DATA FOR ANALYSIS:
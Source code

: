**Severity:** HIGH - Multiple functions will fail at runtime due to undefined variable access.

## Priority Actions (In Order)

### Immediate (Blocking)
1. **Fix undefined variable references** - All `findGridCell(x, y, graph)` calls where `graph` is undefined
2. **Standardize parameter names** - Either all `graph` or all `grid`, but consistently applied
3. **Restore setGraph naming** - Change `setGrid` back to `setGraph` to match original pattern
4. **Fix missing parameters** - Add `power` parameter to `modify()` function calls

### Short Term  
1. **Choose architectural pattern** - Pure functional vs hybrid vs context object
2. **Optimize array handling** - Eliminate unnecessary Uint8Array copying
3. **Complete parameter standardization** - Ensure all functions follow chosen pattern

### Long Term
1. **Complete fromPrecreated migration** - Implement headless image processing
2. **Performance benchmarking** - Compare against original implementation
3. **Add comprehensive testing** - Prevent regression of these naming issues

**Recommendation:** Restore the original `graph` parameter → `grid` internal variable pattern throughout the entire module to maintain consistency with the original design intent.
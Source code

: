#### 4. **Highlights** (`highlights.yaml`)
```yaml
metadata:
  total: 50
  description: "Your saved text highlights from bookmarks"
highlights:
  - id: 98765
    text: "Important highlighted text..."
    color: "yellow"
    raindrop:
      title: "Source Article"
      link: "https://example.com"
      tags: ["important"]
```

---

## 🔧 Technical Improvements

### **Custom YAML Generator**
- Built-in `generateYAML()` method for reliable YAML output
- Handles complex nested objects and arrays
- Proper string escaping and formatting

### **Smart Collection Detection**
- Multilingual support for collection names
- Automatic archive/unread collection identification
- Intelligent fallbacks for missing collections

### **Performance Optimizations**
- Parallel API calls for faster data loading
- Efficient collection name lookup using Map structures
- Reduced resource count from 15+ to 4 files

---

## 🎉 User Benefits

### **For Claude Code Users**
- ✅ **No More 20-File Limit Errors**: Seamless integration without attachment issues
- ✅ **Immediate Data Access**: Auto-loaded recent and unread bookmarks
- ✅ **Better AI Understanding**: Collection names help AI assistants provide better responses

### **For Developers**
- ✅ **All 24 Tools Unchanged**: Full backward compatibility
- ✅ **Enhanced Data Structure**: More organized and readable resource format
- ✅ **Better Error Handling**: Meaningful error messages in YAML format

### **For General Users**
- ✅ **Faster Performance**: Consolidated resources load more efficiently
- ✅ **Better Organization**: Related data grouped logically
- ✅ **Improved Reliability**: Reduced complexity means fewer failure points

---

THE PROBLEM:
Identify the lines above with the word "Complete". Copy them.

YOUR RESPONSE:
3. **Complete parameter standardization** - Ensure all functions follow chosen pattern
1. **Complete fromPrecreated migration** - Implement headless image processing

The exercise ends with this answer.